Rendered images with source text:
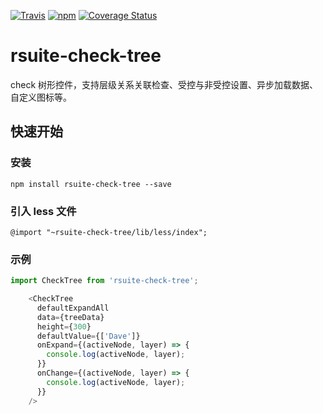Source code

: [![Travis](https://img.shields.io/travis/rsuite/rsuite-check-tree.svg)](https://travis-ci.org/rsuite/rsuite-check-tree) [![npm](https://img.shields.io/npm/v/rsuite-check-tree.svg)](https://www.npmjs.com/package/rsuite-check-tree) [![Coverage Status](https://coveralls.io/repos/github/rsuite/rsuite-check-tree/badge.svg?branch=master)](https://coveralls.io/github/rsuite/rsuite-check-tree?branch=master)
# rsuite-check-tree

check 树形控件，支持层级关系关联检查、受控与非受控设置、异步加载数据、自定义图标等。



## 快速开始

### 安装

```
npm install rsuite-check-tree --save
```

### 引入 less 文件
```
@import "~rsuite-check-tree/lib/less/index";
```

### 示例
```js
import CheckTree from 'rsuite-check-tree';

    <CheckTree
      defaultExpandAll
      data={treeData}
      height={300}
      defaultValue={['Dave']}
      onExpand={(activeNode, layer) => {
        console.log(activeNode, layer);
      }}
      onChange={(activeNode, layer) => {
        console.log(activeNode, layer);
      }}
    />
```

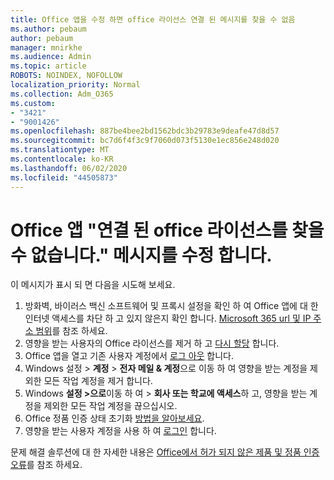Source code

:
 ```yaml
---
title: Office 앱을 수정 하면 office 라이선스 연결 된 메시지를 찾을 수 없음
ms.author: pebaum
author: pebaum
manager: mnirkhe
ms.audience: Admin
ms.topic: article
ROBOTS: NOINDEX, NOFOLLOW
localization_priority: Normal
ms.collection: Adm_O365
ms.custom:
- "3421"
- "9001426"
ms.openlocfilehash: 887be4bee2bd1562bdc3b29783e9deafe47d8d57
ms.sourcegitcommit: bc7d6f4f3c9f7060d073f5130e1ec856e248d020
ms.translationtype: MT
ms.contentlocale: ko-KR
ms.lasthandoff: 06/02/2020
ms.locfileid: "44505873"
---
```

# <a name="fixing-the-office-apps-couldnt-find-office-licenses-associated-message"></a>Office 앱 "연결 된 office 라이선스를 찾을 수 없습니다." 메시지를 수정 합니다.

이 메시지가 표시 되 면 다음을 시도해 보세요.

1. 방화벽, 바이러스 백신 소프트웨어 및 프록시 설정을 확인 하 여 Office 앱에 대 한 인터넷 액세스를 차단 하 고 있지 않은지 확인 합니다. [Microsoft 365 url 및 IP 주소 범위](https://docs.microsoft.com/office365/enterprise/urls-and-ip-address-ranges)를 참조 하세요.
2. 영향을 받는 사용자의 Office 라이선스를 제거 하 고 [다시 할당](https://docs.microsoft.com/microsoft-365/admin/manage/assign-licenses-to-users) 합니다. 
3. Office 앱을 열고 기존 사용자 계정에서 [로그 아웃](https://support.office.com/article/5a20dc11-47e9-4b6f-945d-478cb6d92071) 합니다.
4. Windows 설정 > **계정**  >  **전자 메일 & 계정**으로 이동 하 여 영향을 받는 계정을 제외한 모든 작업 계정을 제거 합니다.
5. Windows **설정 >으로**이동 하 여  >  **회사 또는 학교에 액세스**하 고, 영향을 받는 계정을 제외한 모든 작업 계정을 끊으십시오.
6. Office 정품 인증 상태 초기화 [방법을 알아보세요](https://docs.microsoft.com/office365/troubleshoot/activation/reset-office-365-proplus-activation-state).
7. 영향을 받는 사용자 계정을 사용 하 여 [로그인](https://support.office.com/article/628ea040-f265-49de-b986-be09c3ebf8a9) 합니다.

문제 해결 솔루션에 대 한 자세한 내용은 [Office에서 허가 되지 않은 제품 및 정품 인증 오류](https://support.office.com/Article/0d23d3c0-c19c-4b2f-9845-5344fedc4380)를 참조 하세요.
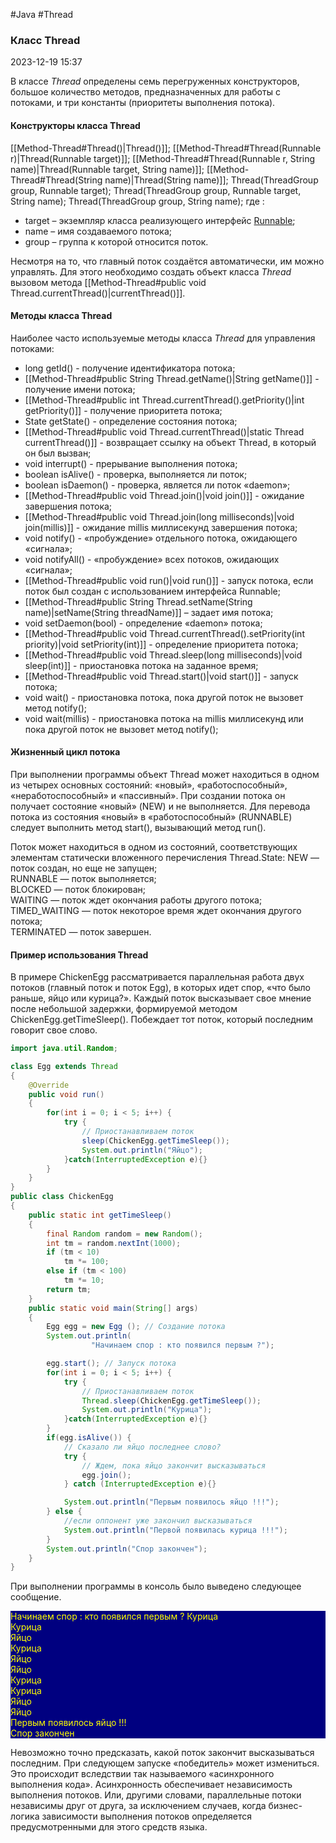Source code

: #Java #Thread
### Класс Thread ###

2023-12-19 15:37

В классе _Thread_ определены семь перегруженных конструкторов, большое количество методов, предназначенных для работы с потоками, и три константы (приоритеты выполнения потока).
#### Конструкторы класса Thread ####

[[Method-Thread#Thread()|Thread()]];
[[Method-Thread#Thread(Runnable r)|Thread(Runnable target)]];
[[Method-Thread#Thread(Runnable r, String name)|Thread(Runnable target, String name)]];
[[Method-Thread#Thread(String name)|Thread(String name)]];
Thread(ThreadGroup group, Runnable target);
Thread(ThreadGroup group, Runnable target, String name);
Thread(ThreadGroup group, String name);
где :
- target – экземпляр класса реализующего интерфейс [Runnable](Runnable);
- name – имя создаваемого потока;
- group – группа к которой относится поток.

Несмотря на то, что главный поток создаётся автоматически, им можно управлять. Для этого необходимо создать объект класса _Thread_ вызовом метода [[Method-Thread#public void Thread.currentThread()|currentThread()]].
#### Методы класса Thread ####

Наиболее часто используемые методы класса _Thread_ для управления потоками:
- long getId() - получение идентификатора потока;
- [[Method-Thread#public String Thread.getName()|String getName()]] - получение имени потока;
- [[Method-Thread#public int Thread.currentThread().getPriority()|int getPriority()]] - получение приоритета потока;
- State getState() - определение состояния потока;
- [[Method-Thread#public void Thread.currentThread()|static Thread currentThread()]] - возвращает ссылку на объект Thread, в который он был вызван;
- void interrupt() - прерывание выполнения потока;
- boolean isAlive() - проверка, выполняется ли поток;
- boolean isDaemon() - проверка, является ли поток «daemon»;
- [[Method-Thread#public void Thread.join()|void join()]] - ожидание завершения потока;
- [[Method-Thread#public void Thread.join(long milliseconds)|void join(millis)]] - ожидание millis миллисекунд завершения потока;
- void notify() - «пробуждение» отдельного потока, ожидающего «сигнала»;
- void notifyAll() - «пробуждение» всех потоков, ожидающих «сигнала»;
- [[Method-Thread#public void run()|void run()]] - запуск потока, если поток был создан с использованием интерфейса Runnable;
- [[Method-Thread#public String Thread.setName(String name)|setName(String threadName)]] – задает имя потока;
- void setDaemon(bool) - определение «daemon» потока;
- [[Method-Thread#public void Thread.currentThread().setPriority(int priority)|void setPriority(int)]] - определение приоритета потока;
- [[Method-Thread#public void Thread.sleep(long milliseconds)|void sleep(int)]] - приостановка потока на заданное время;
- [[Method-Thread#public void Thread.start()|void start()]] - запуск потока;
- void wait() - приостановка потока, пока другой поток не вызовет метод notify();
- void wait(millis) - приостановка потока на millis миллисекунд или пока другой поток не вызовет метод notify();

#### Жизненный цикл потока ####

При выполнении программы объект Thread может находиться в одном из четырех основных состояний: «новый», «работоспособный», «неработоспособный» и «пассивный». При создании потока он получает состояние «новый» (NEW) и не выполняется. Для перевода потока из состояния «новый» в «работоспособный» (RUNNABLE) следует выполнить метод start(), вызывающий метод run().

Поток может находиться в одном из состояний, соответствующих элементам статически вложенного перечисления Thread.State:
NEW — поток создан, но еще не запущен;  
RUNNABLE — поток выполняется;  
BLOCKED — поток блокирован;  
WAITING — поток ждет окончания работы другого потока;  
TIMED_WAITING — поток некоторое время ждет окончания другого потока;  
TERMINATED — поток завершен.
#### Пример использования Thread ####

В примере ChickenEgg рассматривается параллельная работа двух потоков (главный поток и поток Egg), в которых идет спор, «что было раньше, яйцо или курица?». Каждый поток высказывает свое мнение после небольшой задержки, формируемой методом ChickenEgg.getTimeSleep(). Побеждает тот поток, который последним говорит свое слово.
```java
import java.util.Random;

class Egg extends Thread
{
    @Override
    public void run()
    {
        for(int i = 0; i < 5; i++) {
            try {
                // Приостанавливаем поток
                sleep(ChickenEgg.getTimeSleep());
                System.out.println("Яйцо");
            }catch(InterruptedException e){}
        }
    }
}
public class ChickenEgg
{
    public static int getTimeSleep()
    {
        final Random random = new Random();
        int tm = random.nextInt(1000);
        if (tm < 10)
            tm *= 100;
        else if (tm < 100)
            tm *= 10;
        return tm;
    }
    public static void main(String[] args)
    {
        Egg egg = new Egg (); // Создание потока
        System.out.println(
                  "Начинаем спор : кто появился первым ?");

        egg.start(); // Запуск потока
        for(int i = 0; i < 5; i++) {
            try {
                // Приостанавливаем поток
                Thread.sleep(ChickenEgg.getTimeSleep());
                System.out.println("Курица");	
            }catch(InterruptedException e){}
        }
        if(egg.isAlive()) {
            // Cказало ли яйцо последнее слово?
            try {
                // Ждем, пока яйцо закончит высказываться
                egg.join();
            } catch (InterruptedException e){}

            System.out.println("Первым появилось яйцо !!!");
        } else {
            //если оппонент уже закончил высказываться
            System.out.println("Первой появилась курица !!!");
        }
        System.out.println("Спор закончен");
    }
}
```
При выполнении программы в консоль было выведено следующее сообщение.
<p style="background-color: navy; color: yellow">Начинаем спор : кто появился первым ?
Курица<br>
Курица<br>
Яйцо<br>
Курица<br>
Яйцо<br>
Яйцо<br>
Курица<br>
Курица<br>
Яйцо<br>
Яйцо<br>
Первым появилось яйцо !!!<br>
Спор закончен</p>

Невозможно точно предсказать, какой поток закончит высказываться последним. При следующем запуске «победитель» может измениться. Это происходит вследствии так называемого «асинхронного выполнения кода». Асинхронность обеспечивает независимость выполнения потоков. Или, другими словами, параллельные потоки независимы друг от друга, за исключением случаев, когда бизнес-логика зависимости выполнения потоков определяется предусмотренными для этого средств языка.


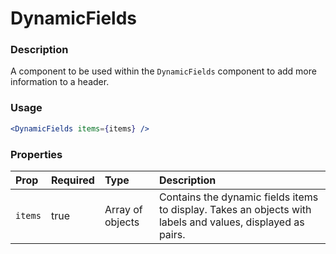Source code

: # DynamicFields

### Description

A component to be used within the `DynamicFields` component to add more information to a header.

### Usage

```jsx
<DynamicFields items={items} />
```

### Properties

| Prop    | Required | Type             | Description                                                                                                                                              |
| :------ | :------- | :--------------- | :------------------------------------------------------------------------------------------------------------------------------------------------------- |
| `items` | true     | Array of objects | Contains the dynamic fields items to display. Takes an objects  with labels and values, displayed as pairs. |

Activity →
Show all lines above holding the word "другой".

Finished task →
- void wait() - приостановка потока, пока другой поток не вызовет метод notify();
- void wait(millis) - приостановка потока на millis миллисекунд или пока другой поток не вызовет метод notify();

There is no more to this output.